Stuffing the Chicken:
- Stuff the chicken with the quartered lemon, four garlic cloves, and six rosemary sprigs.
- Place the chicken breast side up on the vegetables.
- Tie the chicken legs.
Cooking the Chicken:
- Cover and cook on the “High” setting for 4 to 5 hours or “Low” setting for 6 to 8 hours, or until the breasts reach an internal temperature of 160 to 165ºF and the thighs reach 170ºF.
For Crispy Skin and Vegetables:
- Line a baking dish or tray with foil.
- Brush the chicken with olive oil and broil 10 inches away from the top of the oven until the skin is browned and crispy, about 5 minutes.
- To brown the vegetables, transfer them to a foil-lined baking dish and broil them 10 inches away from the top of the oven for 8 - 10 minutes.
- Let the chicken rest for 15 minutes before carving.
- Add vegetables to a platter, and place carved chicken on top.
Gravy:
- Transfer chicken drippings to a fat separator and set aside the dripping.

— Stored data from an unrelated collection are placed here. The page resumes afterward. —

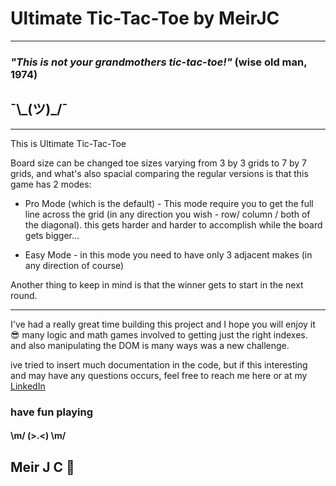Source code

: # **Ultimate Tic-Tac-Toe by MeirJC**

---

### _"This is not your grandmothers tic-tac-toe!"_ (wise old man, 1974)

## ¯\\\_(ツ)\_/¯

---

This is Ultimate Tic-Tac-Toe

Board size can be changed toe sizes varying from 3 by 3 grids to 7 by 7 grids, and what's also spacial comparing the regular versions is that this game has 2 modes:

- Pro Mode (which is the default) - This mode require you to get the full line across the grid (in any direction you wish - row/ column / both of the diagonal).
  this gets harder and harder to accomplish while the board gets bigger...

- Easy Mode - in this mode you need to have only 3 adjacent makes (in any direction of course)

Another thing to keep in mind is that the winner gets to start in the next round.

---

I've had a really great time building this project and I hope you will enjoy it 😎
many logic and math games involved to getting just the right indexes. and also manipulating the DOM is many ways was a new challenge.

ive tried to insert much documentation in the code, but if this interesting and may have any questions occurs, feel free to reach me here or at my [LinkedIn](linkedin.com/in/meirjcohen)

### have fun playing

#### \m/ (>.<) \m/

## Meir J C 🤙
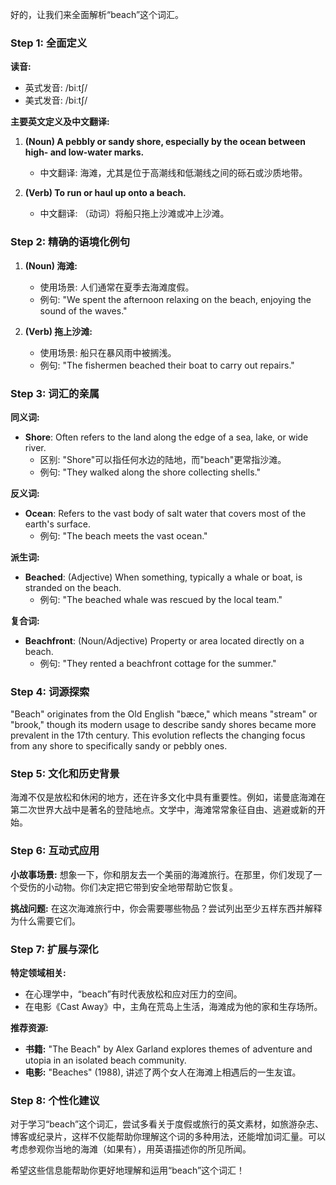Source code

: 好的，让我们来全面解析“beach”这个词汇。

### Step 1: 全面定义

**读音:**
- 英式发音: /biːtʃ/
- 美式发音: /biːtʃ/

**主要英文定义及中文翻译:**
1. **(Noun) A pebbly or sandy shore, especially by the ocean between high- and low-water marks.**
   - 中文翻译: 海滩，尤其是位于高潮线和低潮线之间的砾石或沙质地带。
  
2. **(Verb) To run or haul up onto a beach.**
   - 中文翻译: （动词）将船只拖上沙滩或冲上沙滩。

### Step 2: 精确的语境化例句

1. **(Noun) 海滩:**
   - 使用场景: 人们通常在夏季去海滩度假。
   - 例句: "We spent the afternoon relaxing on the beach, enjoying the sound of the waves."
   
2. **(Verb) 拖上沙滩:**
   - 使用场景: 船只在暴风雨中被搁浅。
   - 例句: "The fishermen beached their boat to carry out repairs."

### Step 3: 词汇的亲属

**同义词:**
- **Shore**: Often refers to the land along the edge of a sea, lake, or wide river. 
  - 区别: "Shore"可以指任何水边的陆地，而"beach"更常指沙滩。
  - 例句: "They walked along the shore collecting shells."

**反义词:**
- **Ocean**: Refers to the vast body of salt water that covers most of the earth's surface.
  - 例句: "The beach meets the vast ocean."

**派生词:**
- **Beached**: (Adjective) When something, typically a whale or boat, is stranded on the beach. 
  - 例句: "The beached whale was rescued by the local team."

**复合词:**
- **Beachfront**: (Noun/Adjective) Property or area located directly on a beach.
  - 例句: "They rented a beachfront cottage for the summer."

### Step 4: 词源探索

"Beach" originates from the Old English "bæce," which means "stream" or "brook," though its modern usage to describe sandy shores became more prevalent in the 17th century. This evolution reflects the changing focus from any shore to specifically sandy or pebbly ones.

### Step 5: 文化和历史背景

海滩不仅是放松和休闲的地方，还在许多文化中具有重要性。例如，诺曼底海滩在第二次世界大战中是著名的登陆地点。文学中，海滩常常象征自由、逃避或新的开始。

### Step 6: 互动式应用

**小故事场景:**
想象一下，你和朋友去一个美丽的海滩旅行。在那里，你们发现了一个受伤的小动物。你们决定把它带到安全地带帮助它恢复。

**挑战问题:**
在这次海滩旅行中，你会需要哪些物品？尝试列出至少五样东西并解释为什么需要它们。

### Step 7: 扩展与深化

**特定领域相关:**
- 在心理学中，“beach”有时代表放松和应对压力的空间。
- 在电影《Cast Away》中，主角在荒岛上生活，海滩成为他的家和生存场所。

**推荐资源:**
- **书籍:** "The Beach" by Alex Garland explores themes of adventure and utopia in an isolated beach community.
- **电影:** "Beaches" (1988), 讲述了两个女人在海滩上相遇后的一生友谊。

### Step 8: 个性化建议

对于学习“beach”这个词汇，尝试多看关于度假或旅行的英文素材，如旅游杂志、博客或纪录片，这样不仅能帮助你理解这个词的多种用法，还能增加词汇量。可以考虑参观你当地的海滩（如果有），用英语描述你的所见所闻。

希望这些信息能帮助你更好地理解和运用“beach”这个词汇！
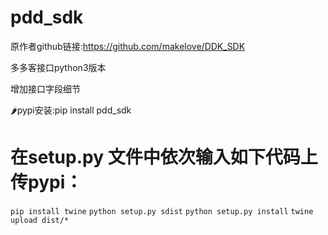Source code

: # pdd_sdk
 原作者github链接:https://github.com/makelove/DDK_SDK

多多客接口python3版本

增加接口字段细节

:hot_pepper:pypi安装:pip install pdd_sdk

# 在setup.py 文件中依次输入如下代码上传pypi：
`pip install twine`
`python setup.py sdist`
`python setup.py install`
`twine upload dist/*`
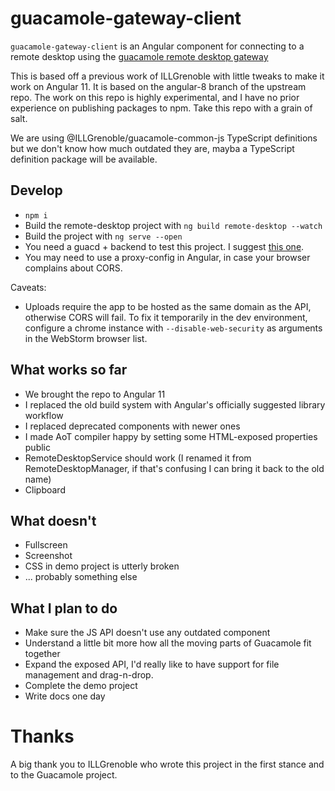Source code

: # guacamole-gateway-client 

`guacamole-gateway-client` is an Angular component for connecting to a remote desktop using the [guacamole remote desktop gateway](https://guacamole.apache.org/)

This is based off a previous work of ILLGrenoble with little tweaks to make it work on Angular 11. It is based on the angular-8 branch of the upstream repo.
The work on this repo is highly experimental, and I have no prior experience on publishing packages to npm. Take this repo with a grain of salt.

We are using @ILLGrenoble/guacamole-common-js TypeScript definitions but we don't know how much outdated they are, mayba a TypeScript definition package will be available.

## Develop
 - `npm i`
 - Build the remote-desktop project with `ng build remote-desktop --watch`
 - Build the project with `ng serve --open`
 - You need a guacd + backend to test this project. I suggest [this one](https://github.com/wwt/guac).
 - You may need to use a proxy-config in Angular, in case your browser complains about CORS.

Caveats:

- Uploads require the app to be hosted as the same domain as the API, otherwise CORS will fail. To fix it temporarily in the dev environment, configure a chrome instance with `--disable-web-security` as arguments in the WebStorm browser list.

## What works so far

- We brought the repo to Angular 11
- I replaced the old build system with Angular's officially suggested library workflow
- I replaced deprecated components with newer ones
- I made AoT compiler happy by setting some HTML-exposed properties public
- RemoteDesktopService should work (I renamed it from RemoteDesktopManager, if that's confusing I can bring it back to the old name)
- Clipboard

## What doesn't

- Fullscreen
- Screenshot
- CSS in demo project is utterly broken
- ... probably something else

## What I plan to do

- Make sure the JS API doesn't use any outdated component
- Understand a little bit more how all the moving parts of Guacamole fit together
- Expand the exposed API, I'd really like to have support for file management and drag-n-drop.
- Complete the demo project
- Write docs one day

# Thanks
A big thank you to ILLGrenoble who wrote this project in the first stance and to the Guacamole project.
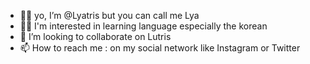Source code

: - ✌🏾 yo, I’m @Lyatris but you can call me Lya
- 🕴🏾 I'm interested in learning language especially the korean
- 💞️ I’m looking to collaborate on Lutris
- 📫 How to reach me : on my social network like Instagram or Twitter

<!---
Lyatris/Lyatris is a ✨ special ✨ repository because its `WhoAmI.md` (this file) appears on your GitHub profile.
You can click the Preview link to take a look at your changes.
--->
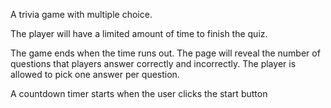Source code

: A trivia game with multiple choice.

The player will have a limited amount of time to finish the quiz.

The game ends when the time runs out. The page will reveal the number of questions that players answer correctly and incorrectly.
The player is allowed to pick one answer per question.

A countdown timer starts when the user clicks the start button
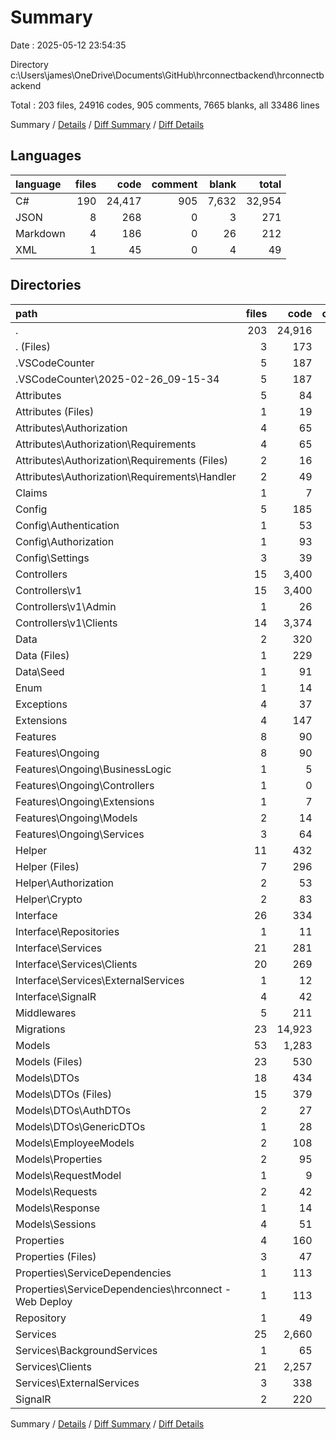 # Summary

Date : 2025-05-12 23:54:35

Directory c:\\Users\\james\\OneDrive\\Documents\\GitHub\\hrconnectbackend\\hrconnectbackend

Total : 203 files,  24916 codes, 905 comments, 7665 blanks, all 33486 lines

Summary / [Details](details.md) / [Diff Summary](diff.md) / [Diff Details](diff-details.md)

## Languages
| language | files | code | comment | blank | total |
| :--- | ---: | ---: | ---: | ---: | ---: |
| C# | 190 | 24,417 | 905 | 7,632 | 32,954 |
| JSON | 8 | 268 | 0 | 3 | 271 |
| Markdown | 4 | 186 | 0 | 26 | 212 |
| XML | 1 | 45 | 0 | 4 | 49 |

## Directories
| path | files | code | comment | blank | total |
| :--- | ---: | ---: | ---: | ---: | ---: |
| . | 203 | 24,916 | 905 | 7,665 | 33,486 |
| . (Files) | 3 | 173 | 30 | 31 | 234 |
| .VSCodeCounter | 5 | 187 | 0 | 26 | 213 |
| .VSCodeCounter\\2025-02-26_09-15-34 | 5 | 187 | 0 | 26 | 213 |
| Attributes | 5 | 84 | 3 | 25 | 112 |
| Attributes (Files) | 1 | 19 | 0 | 7 | 26 |
| Attributes\\Authorization | 4 | 65 | 3 | 18 | 86 |
| Attributes\\Authorization\\Requirements | 4 | 65 | 3 | 18 | 86 |
| Attributes\\Authorization\\Requirements (Files) | 2 | 16 | 0 | 5 | 21 |
| Attributes\\Authorization\\Requirements\\Handler | 2 | 49 | 3 | 13 | 65 |
| Claims | 1 | 7 | 0 | 1 | 8 |
| Config | 5 | 185 | 255 | 41 | 481 |
| Config\\Authentication | 1 | 53 | 137 | 8 | 198 |
| Config\\Authorization | 1 | 93 | 48 | 19 | 160 |
| Config\\Settings | 3 | 39 | 70 | 14 | 123 |
| Controllers | 15 | 3,400 | 77 | 690 | 4,167 |
| Controllers\\v1 | 15 | 3,400 | 77 | 690 | 4,167 |
| Controllers\\v1\\Admin | 1 | 26 | 1 | 5 | 32 |
| Controllers\\v1\\Clients | 14 | 3,374 | 76 | 685 | 4,135 |
| Data | 2 | 320 | 35 | 60 | 415 |
| Data (Files) | 1 | 229 | 29 | 43 | 301 |
| Data\\Seed | 1 | 91 | 6 | 17 | 114 |
| Enum | 1 | 14 | 0 | 3 | 17 |
| Exceptions | 4 | 37 | 0 | 9 | 46 |
| Extensions | 4 | 147 | 15 | 21 | 183 |
| Features | 8 | 90 | 154 | 23 | 267 |
| Features\\Ongoing | 8 | 90 | 154 | 23 | 267 |
| Features\\Ongoing\\BusinessLogic | 1 | 5 | 26 | 3 | 34 |
| Features\\Ongoing\\Controllers | 1 | 0 | 40 | 1 | 41 |
| Features\\Ongoing\\Extensions | 1 | 7 | 0 | 2 | 9 |
| Features\\Ongoing\\Models | 2 | 14 | 0 | 3 | 17 |
| Features\\Ongoing\\Services | 3 | 64 | 88 | 14 | 166 |
| Helper | 11 | 432 | 64 | 102 | 598 |
| Helper (Files) | 7 | 296 | 16 | 71 | 383 |
| Helper\\Authorization | 2 | 53 | 12 | 17 | 82 |
| Helper\\Crypto | 2 | 83 | 36 | 14 | 133 |
| Interface | 26 | 334 | 11 | 52 | 397 |
| Interface\\Repositories | 1 | 11 | 0 | 2 | 13 |
| Interface\\Services | 21 | 281 | 1 | 42 | 324 |
| Interface\\Services\\Clients | 20 | 269 | 1 | 41 | 311 |
| Interface\\Services\\ExternalServices | 1 | 12 | 0 | 1 | 13 |
| Interface\\SignalR | 4 | 42 | 10 | 8 | 60 |
| Middlewares | 5 | 211 | 7 | 47 | 265 |
| Migrations | 23 | 14,923 | 56 | 5,568 | 20,547 |
| Models | 53 | 1,283 | 12 | 212 | 1,507 |
| Models (Files) | 23 | 530 | 8 | 109 | 647 |
| Models\\DTOs | 18 | 434 | 3 | 69 | 506 |
| Models\\DTOs (Files) | 15 | 379 | 2 | 54 | 435 |
| Models\\DTOs\\AuthDTOs | 2 | 27 | 0 | 3 | 30 |
| Models\\DTOs\\GenericDTOs | 1 | 28 | 1 | 12 | 41 |
| Models\\EmployeeModels | 2 | 108 | 1 | 9 | 118 |
| Models\\Properties | 2 | 95 | 0 | 2 | 97 |
| Models\\RequestModel | 1 | 9 | 0 | 2 | 11 |
| Models\\Requests | 2 | 42 | 0 | 8 | 50 |
| Models\\Response | 1 | 14 | 0 | 2 | 16 |
| Models\\Sessions | 4 | 51 | 0 | 11 | 62 |
| Properties | 4 | 160 | 0 | 1 | 161 |
| Properties (Files) | 3 | 47 | 0 | 1 | 48 |
| Properties\\ServiceDependencies | 1 | 113 | 0 | 0 | 113 |
| Properties\\ServiceDependencies\\hrconnect - Web Deploy | 1 | 113 | 0 | 0 | 113 |
| Repository | 1 | 49 | 6 | 13 | 68 |
| Services | 25 | 2,660 | 102 | 680 | 3,442 |
| Services\\BackgroundServices | 1 | 65 | 26 | 14 | 105 |
| Services\\Clients | 21 | 2,257 | 75 | 606 | 2,938 |
| Services\\ExternalServices | 3 | 338 | 1 | 60 | 399 |
| SignalR | 2 | 220 | 78 | 60 | 358 |

Summary / [Details](details.md) / [Diff Summary](diff.md) / [Diff Details](diff-details.md)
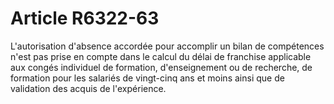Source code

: # Article R6322-63

  
L'autorisation d'absence accordée pour accomplir un bilan de compétences n'est pas prise en compte dans le calcul du délai de franchise applicable aux congés individuel de formation, d'enseignement ou de recherche, de formation pour les salariés de vingt-cinq ans et moins ainsi que de validation des acquis de l'expérience.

- Melt two tablespoons of unsalted butter in a medium saucepan over medium heat and then whisk in two tablespoons of flour. Once a pale roux is formed, gradually whisk in 1 cup of the chicken drippings, stirring continuously until thickened, about 2 minutes. Add more chicken drippings for a thinner sauce. Season with salt and pepper to taste.
Nutrition Information
Calories
441kcal
(22%)
Carbohydrates
17g
(6%)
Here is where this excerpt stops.